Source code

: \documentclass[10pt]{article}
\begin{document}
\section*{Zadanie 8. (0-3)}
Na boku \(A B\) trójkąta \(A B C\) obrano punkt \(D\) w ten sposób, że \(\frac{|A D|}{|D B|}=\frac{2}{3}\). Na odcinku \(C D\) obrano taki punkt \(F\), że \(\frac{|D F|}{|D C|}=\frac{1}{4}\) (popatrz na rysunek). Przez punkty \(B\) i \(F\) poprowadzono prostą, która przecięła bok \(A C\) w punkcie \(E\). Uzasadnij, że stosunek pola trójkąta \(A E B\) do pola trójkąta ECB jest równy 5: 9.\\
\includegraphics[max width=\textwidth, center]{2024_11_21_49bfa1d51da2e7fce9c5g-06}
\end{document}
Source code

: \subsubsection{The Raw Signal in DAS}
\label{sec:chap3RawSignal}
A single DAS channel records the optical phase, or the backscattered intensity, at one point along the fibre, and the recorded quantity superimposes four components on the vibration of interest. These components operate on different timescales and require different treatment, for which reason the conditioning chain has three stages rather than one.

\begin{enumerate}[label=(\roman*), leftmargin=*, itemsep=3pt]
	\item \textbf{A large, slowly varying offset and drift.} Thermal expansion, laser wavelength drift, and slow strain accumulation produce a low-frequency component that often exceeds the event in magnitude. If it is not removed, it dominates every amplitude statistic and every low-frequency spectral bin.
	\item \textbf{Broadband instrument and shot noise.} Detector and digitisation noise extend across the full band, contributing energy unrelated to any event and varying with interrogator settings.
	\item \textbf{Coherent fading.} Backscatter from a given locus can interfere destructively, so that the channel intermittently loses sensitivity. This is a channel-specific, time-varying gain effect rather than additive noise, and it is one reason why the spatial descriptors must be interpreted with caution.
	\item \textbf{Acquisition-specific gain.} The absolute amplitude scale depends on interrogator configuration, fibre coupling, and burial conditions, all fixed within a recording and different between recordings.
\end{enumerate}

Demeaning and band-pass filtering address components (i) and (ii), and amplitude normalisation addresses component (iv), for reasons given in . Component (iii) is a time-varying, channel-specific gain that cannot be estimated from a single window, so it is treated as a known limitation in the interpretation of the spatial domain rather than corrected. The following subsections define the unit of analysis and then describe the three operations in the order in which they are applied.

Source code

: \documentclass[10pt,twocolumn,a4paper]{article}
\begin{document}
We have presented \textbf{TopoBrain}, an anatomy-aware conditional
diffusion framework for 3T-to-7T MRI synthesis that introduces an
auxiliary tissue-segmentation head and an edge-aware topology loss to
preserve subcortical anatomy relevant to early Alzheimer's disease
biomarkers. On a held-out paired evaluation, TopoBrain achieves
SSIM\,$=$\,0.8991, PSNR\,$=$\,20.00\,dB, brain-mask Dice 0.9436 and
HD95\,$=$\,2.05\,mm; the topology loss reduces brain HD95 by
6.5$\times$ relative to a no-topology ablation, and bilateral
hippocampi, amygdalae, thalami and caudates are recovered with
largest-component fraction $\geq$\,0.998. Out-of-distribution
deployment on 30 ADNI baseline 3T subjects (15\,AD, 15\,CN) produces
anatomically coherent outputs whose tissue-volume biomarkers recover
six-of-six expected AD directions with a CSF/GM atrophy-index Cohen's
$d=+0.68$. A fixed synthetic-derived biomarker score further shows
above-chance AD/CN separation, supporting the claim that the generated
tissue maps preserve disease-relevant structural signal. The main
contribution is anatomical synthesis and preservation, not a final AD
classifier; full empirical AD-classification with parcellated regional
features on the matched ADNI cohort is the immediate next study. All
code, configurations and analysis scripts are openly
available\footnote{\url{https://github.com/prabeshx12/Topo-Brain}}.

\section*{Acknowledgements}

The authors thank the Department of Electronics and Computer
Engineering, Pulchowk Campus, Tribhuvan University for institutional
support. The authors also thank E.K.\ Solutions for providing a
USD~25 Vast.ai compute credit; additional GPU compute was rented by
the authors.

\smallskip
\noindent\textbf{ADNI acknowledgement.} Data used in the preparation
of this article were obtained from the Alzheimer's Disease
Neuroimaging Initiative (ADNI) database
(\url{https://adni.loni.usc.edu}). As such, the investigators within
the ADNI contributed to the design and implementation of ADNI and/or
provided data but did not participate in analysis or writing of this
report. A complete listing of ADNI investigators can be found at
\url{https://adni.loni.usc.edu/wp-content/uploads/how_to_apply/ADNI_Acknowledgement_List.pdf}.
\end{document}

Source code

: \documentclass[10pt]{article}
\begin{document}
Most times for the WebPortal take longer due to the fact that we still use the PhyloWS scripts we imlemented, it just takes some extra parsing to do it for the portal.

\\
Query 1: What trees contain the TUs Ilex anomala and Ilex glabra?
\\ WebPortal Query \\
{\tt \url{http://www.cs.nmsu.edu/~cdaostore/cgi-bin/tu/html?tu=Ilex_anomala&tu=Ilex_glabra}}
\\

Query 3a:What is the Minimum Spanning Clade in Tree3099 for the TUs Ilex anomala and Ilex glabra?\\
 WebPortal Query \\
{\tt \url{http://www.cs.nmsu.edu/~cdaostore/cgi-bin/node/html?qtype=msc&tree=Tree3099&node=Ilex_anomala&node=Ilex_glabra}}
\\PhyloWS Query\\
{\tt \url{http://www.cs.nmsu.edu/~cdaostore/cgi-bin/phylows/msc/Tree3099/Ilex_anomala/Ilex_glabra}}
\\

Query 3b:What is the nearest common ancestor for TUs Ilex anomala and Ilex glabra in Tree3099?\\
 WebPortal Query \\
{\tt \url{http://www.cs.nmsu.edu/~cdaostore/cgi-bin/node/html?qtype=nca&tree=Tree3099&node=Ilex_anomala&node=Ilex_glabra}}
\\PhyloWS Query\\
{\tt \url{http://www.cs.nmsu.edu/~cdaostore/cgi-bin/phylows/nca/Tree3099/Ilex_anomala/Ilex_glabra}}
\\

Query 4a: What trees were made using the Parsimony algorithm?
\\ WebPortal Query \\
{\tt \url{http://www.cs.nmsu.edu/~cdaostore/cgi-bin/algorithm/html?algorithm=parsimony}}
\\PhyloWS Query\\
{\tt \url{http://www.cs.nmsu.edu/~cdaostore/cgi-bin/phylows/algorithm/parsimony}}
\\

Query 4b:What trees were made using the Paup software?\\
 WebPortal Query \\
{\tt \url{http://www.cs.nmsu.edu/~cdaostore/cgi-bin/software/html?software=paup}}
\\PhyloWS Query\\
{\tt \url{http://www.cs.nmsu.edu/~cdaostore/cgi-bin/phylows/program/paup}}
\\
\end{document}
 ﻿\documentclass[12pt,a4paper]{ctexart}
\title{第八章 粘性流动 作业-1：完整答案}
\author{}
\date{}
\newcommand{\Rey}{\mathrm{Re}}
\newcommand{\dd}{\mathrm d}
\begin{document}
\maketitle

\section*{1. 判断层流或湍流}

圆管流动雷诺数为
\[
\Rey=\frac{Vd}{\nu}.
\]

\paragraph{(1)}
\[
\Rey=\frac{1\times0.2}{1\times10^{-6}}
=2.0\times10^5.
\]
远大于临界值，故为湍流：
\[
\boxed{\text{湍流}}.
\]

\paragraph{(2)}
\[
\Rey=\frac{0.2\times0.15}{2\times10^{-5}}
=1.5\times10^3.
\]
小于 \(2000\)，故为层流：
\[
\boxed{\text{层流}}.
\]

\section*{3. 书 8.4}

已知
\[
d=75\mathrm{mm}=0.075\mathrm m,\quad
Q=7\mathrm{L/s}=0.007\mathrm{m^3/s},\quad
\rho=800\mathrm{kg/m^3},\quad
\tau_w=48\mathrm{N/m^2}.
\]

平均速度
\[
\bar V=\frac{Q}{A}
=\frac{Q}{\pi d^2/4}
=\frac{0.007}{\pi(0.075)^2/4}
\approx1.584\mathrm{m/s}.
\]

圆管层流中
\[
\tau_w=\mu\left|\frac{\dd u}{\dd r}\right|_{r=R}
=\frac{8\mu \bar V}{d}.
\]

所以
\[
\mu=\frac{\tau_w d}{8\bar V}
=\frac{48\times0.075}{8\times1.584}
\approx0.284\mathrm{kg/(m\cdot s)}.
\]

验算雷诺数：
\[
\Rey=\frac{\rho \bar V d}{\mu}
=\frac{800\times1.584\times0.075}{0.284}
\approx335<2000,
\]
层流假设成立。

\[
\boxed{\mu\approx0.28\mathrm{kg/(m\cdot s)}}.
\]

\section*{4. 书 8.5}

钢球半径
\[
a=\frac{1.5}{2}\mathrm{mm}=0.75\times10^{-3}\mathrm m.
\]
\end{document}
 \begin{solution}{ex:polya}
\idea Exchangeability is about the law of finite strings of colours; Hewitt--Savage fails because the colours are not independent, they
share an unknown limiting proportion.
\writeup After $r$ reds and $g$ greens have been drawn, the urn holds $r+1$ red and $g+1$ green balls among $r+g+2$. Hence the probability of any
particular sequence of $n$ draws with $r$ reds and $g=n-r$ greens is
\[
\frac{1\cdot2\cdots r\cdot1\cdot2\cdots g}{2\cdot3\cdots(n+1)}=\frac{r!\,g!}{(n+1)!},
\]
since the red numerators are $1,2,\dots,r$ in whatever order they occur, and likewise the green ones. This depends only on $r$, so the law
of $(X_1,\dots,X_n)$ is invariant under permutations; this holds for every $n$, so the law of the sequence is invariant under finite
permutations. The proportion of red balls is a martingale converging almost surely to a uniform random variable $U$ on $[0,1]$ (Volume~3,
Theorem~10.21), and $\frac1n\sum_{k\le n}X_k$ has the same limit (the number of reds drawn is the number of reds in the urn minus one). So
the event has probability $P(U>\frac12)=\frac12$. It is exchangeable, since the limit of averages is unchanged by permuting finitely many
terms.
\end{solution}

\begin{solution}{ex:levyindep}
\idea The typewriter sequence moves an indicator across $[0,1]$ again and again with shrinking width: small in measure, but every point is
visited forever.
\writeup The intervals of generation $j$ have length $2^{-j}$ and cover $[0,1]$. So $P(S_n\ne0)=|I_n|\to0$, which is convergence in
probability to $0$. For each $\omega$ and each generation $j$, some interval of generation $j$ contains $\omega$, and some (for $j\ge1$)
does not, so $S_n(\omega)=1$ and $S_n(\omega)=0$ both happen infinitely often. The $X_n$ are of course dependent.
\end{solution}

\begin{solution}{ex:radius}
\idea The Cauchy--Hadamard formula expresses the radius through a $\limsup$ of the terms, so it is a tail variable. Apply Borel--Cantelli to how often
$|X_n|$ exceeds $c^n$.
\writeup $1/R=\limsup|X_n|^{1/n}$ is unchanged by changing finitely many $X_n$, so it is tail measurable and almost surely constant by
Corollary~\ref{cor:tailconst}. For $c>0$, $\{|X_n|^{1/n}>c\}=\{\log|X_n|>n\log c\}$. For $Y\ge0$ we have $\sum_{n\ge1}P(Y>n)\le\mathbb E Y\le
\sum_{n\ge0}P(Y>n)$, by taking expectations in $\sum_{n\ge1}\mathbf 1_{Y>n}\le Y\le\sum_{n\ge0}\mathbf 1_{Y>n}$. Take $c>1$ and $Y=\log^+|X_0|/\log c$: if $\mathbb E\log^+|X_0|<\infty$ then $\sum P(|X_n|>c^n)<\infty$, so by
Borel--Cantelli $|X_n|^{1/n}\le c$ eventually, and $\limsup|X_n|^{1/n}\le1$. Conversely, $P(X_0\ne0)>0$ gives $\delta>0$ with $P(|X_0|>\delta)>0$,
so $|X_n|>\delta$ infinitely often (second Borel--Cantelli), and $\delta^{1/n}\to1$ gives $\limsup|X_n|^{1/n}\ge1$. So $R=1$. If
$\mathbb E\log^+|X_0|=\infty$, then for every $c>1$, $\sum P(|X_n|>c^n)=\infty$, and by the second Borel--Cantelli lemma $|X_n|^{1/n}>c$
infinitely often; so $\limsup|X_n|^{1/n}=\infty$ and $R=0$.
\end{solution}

* Your goal *
Referring to the material above, set down exactly the lines between the line with "above-chance AD/CN separation, supporting" and the line with "code, configurations and", inclusive, and no other lines.

* Solution to this task *
above-chance AD/CN separation, supporting the claim that the generated
tissue maps preserve disease-relevant structural signal. The main
contribution is anatomical synthesis and preservation, not a final AD
classifier; full empirical AD-classification with parcellated regional
features on the matched ADNI cohort is the immediate next study. All
code, configurations and analysis scripts are openly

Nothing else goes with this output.